Naicatchewenin chief eyes cultural resurrection

By Mike Stimpson
Local Journalism Initiative Reporter
thunder Bay Source

A 14,700-square-foot culture and learning centre will give Naicatchewenin First Nation some much needed tools for a cultural resurrection, Chief Wayne Smith says.

A $2-million Northern Ontario Heritage Fund Corporation grant for construction of the facility was announced last week. The accompanying news release quoted Smith speaking of a “resurrection” in Naicatchewenin.

“Resurrection basically means because we’ve lost a lot of these cultural and traditional teachings,” Smith explained in an interview this week. “We lost our language. It’s always been our goal to bring it back up and revive what we once had.”

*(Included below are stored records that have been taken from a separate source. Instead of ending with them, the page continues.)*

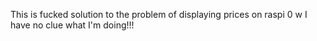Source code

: 
This is fucked solution to the problem of displaying prices on raspi 0 w
I have no clue what I'm doing!!!
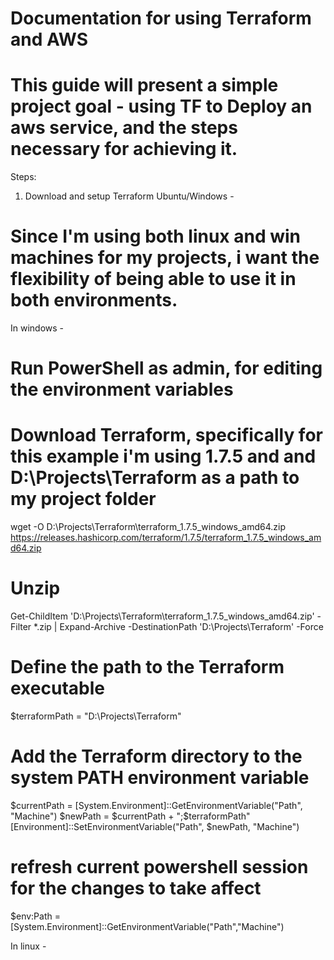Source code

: # Documentation for using Terraform and AWS
# This guide will present a simple project goal - using TF to Deploy an aws service, and the steps necessary for achieving it.

Steps:
1) Download and setup Terraform Ubuntu/Windows -
# Since I'm using both linux and win machines for my projects, i want the flexibility of being able to use it in both environments.

In windows -
# Run PowerShell as admin, for editing the environment variables
# Download Terraform, specifically for this example i'm using 1.7.5 and and D:\Projects\Terraform as a path to my project folder
wget -O D:\Projects\Terraform\terraform_1.7.5_windows_amd64.zip https://releases.hashicorp.com/terraform/1.7.5/terraform_1.7.5_windows_amd64.zip

# Unzip
Get-ChildItem 'D:\Projects\Terraform\terraform_1.7.5_windows_amd64.zip' -Filter *.zip | Expand-Archive -DestinationPath 'D:\Projects\Terraform\' -Force

# Define the path to the Terraform executable
$terraformPath = "D:\Projects\Terraform"

# Add the Terraform directory to the system PATH environment variable
$currentPath = [System.Environment]::GetEnvironmentVariable("Path", "Machine")
$newPath = $currentPath + ";$terraformPath"
[Environment]::SetEnvironmentVariable("Path", $newPath, "Machine")

# refresh current powershell session for the changes to take affect
$env:Path = [System.Environment]::GetEnvironmentVariable("Path","Machine")

In linux -

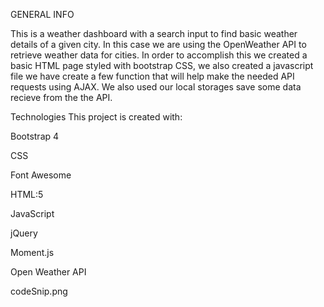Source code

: GENERAL INFO

This is a weather dashboard with a search input to find basic weather details of a given city. In this case we are using the OpenWeather API to retrieve weather data for cities. 
In order to accomplish this we created a basic HTML page styled with bootstrap CSS, we also created a javascript file  we have create a few function that will help make the needed API requests using AJAX. We also used our local storages save some data recieve from the the API. 

Technologies
This project is created with:

Bootstrap 4

CSS

Font Awesome

HTML:5

JavaScript

jQuery

Moment.js

Open Weather API

codeSnip.png



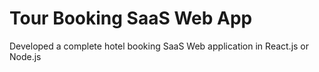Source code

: # Tour Booking  SaaS Web App 
 Developed a complete hotel booking SaaS Web application in React.js or Node.js
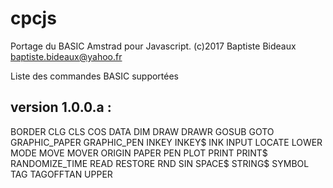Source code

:# cpcjs
Portage du BASIC Amstrad pour Javascript.
(c)2017 Baptiste Bideaux
baptiste.bideaux@yahoo.fr

Liste des commandes BASIC supportées

version 1.0.0.a :
---------
BORDER
CLG
CLS
COS
DATA
DIM
DRAW
DRAWR
GOSUB
GOTO
GRAPHIC_PAPER
GRAPHIC_PEN
INKEY
INKEY$
INK
INPUT
LOCATE
LOWER
MODE
MOVE
MOVER
ORIGIN
PAPER
PEN
PLOT
PRINT
PRINT$
RANDOMIZE_TIME
READ
RESTORE
RND
SIN
SPACE$
STRING$
SYMBOL
TAG
TAGOFFTAN
UPPER
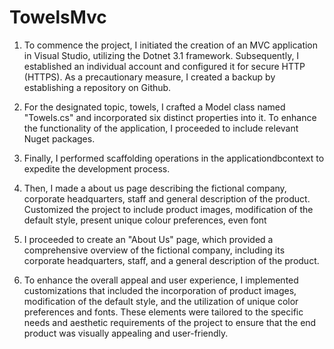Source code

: # TowelsMvc

1) To commence the project, I initiated the creation of an MVC application in Visual Studio, utilizing the Dotnet 3.1 framework. Subsequently, I established an individual account and configured it for secure HTTP (HTTPS). As a precautionary measure, I created a backup by establishing a repository on Github.

2) For the designated topic, towels, I crafted a Model class named "Towels.cs" and incorporated six distinct properties into it. To enhance the functionality of the application, I proceeded to include relevant Nuget packages.

3) Finally, I performed scaffolding operations in the applicationdbcontext to expedite the development process.

4) Then, I made a about us page describing the fictional company, corporate headquarters, staff and general description of the product.
Customized the project to include product images, modification of the default style, present unique colour preferences, even font

5) I proceeded to create an "About Us" page, which provided a comprehensive overview of the fictional company, including its corporate headquarters, staff, and a general description of the product.

6) To enhance the overall appeal and user experience, I implemented customizations that included the incorporation of product images, modification of the default style, and the utilization of unique color preferences and fonts. These elements were tailored to the specific needs and aesthetic requirements of the project to ensure that the end product was visually appealing and user-friendly.
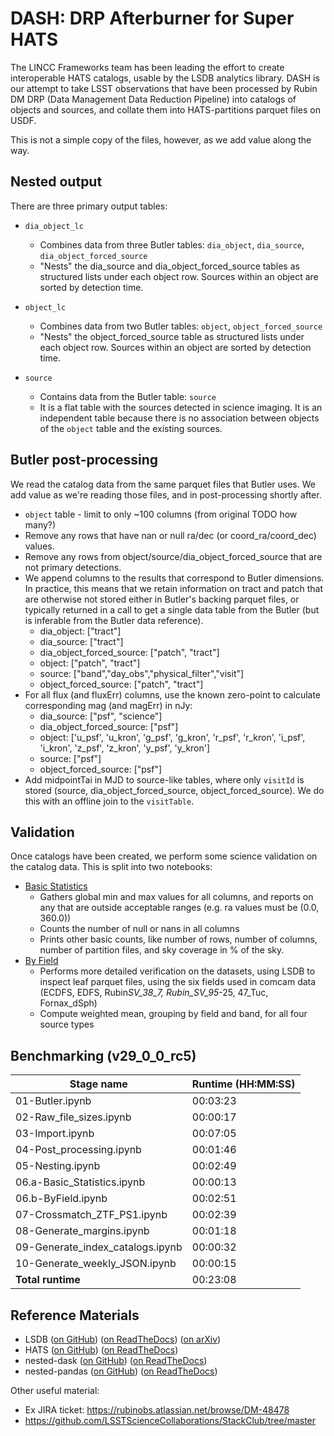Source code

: # DASH: DRP Afterburner for Super HATS

The LINCC Frameworks team has been leading the effort to create interoperable
HATS catalogs, usable by the LSDB analytics library. DASH is our attempt to take
LSST observations that have been processed by Rubin DM DRP (Data Management
Data Reduction Pipeline) into catalogs of objects and sources, and collate them
into HATS-partitions parquet files on USDF.

This is not a simple copy of the files, however, as we add value along the way.

## Nested output

There are three primary output tables:

- `dia_object_lc`
  - Combines data from three Butler tables: `dia_object`, `dia_source`, `dia_object_forced_source`
  - "Nests" the dia_source and dia_object_forced_source tables as structured
    lists under each object row. Sources within an object are sorted by detection time.
- `object_lc`

  - Combines data from two Butler tables: `object`, `object_forced_source`
  - "Nests" the object_forced_source table as structured lists under each object row. Sources
    within an object are sorted by detection time.

- `source`
  - Contains data from the Butler table: `source`
  - It is a flat table with the sources detected in science imaging. It is an independent
    table because there is no association between objects of the `object` table and the
    existing sources.

## Butler post-processing

We read the catalog data from the same parquet files that Butler uses.
We add value as we're reading those files, and in post-processing shortly after.

- `object` table - limit to only ~100 columns (from original TODO how many?)
- Remove any rows that have nan or null ra/dec (or coord_ra/coord_dec) values.
- Remove any rows from object/source/dia_object_forced_source that are not primary detections.
- We append columns to the results that correspond to Butler dimensions.
  In practice, this means that we retain information on tract and patch that
  are otherwise not stored either in Butler's backing parquet files, or typically
  returned in a call to get a single data table from the Butler (but is inferable
  from the Butler data reference).
  - dia_object: ["tract"]
  - dia_source: ["tract"]
  - dia_object_forced_source: ["patch", "tract"]
  - object: ["patch", "tract"]
  - source: ["band","day_obs","physical_filter","visit"]
  - object_forced_source: ["patch", "tract"]
- For all flux (and fluxErr) columns, use the known zero-point to calculate
  corresponding mag (and magErr) in nJy:
  - dia_source: ["psf", "science"]
  - dia_object_forced_source: ["psf"]
  - object: ['u_psf', 'u_kron', 'g_psf', 'g_kron', 'r_psf', 'r_kron', 'i_psf', 'i_kron', 'z_psf', 'z_kron', 'y_psf', 'y_kron']
  - source: ["psf"]
  - object_forced_source: ["psf"]
- Add midpointTai in MJD to source-like tables, where only `visitId` is stored
  (source, dia_object_forced_source, object_forced_source). We do this with an offline join to the
  `visitTable`.

## Validation

Once catalogs have been created, we perform some science validation on the catalog data. This is split into two notebooks:

- [Basic Statistics](../dash/06.a-Basic%20Statistics.ipynb)
  - Gathers global min and max values for all columns, and reports on any that
    are outside acceptable ranges (e.g. ra values must be (0.0, 360.0))
  - Counts the number of null or nans in all columns
  - Prints other basic counts, like number of rows, number of columns,
    number of partition files, and sky coverage in % of the sky.
- [By Field](../dash/06.b-ByField.ipynb)
  - Performs more detailed verification on the datasets, using LSDB to inspect
    leaf parquet files, using the six fields used in comcam data
    (ECDFS, EDFS, Rubin*SV_38_7, Rubin_SV_95*-25, 47_Tuc, Fornax_dSph)
  - Compute weighted mean, grouping by field and band, for all four source types

## Benchmarking (v29_0_0_rc5)

| Stage name                       | Runtime (HH:MM:SS) |
| -------------------------------- | ------------------ |
| 01-Butler.ipynb                  | 00:03:23           |
| 02-Raw_file_sizes.ipynb          | 00:00:17           |
| 03-Import.ipynb                  | 00:07:05           |
| 04-Post_processing.ipynb         | 00:01:46           |
| 05-Nesting.ipynb                 | 00:02:49           |
| 06.a-Basic_Statistics.ipynb      | 00:00:13           |
| 06.b-ByField.ipynb               | 00:02:51           |
| 07-Crossmatch_ZTF_PS1.ipynb      | 00:02:39           |
| 08-Generate_margins.ipynb        | 00:01:18           |
| 09-Generate_index_catalogs.ipynb | 00:00:32           |
| 10-Generate_weekly_JSON.ipynb    | 00:00:15           |
| **Total runtime**                | 00:23:08           |

## Reference Materials

- LSDB ([on GitHub](https://github.com/astronomy-commons/lsdb))
  ([on ReadTheDocs](https://lsdb.readthedocs.io/en/stable/))
  ([on arXiv](https://ui.adsabs.harvard.edu/abs/2025arXiv250102103C))
- HATS ([on GitHub](https://github.com/astronomy-commons/hats))
  ([on ReadTheDocs](https://hats.readthedocs.io/en/stable/))
- nested-dask ([on GitHub](https://github.com/lincc-frameworks/nested-dask))
  ([on ReadTheDocs](https://nested-dask.readthedocs.io/en/stable/))
- nested-pandas ([on GitHub](https://github.com/lincc-frameworks/nested-pandas))
  ([on ReadTheDocs](https://nested-pandas.readthedocs.io/en/stable/))

Other useful material:

- Ex JIRA ticket: https://rubinobs.atlassian.net/browse/DM-48478
- https://github.com/LSSTScienceCollaborations/StackClub/tree/master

How did so much get lost? Well, Smith said, that’s complicated. But residential schools and the “’60s Scoop” are part of the story of how First Nations such as his lost much of what they had, culturally speaking.

The ’60s Scoop, which actually occurred from the 1950s to the ’80s, was the widescale removal of Indigenous children from their homes, and their placement in non-Indigenous homes to be raised.

“We’re trying to revive and get our children to start practising the teachings out there, because that’s where we need to go,” Smith said.

“And I think with this facility, along with the teaching of our elders and proper resourcing, we will be able to do that moving forward.”

Once built, the culture and learning centre will serve multiple functions for the Treaty 3 community north of Fort Frances. Smith said the key focuses will be education and training, cultural and traditional teachings, family well-being, and child and family learning.

He said he hopes all Naicatchewenin community members will benefit through knowledge and skills for a healthy lifestyle with pride in their identity and culture.

“This building is going to be dedicated towards culture and learning for our community,” he said.

“And that’s always been in the community’s long-term vision and goals, to educate and to put training and cultural learning into place for our people.

“It is also going to provide a whole for the community environment, for healthy child development, strong family connections and culturally appropriate training opportunities for our community members.”

Smith said the First Nation plans to begin construction of the facility in 2024.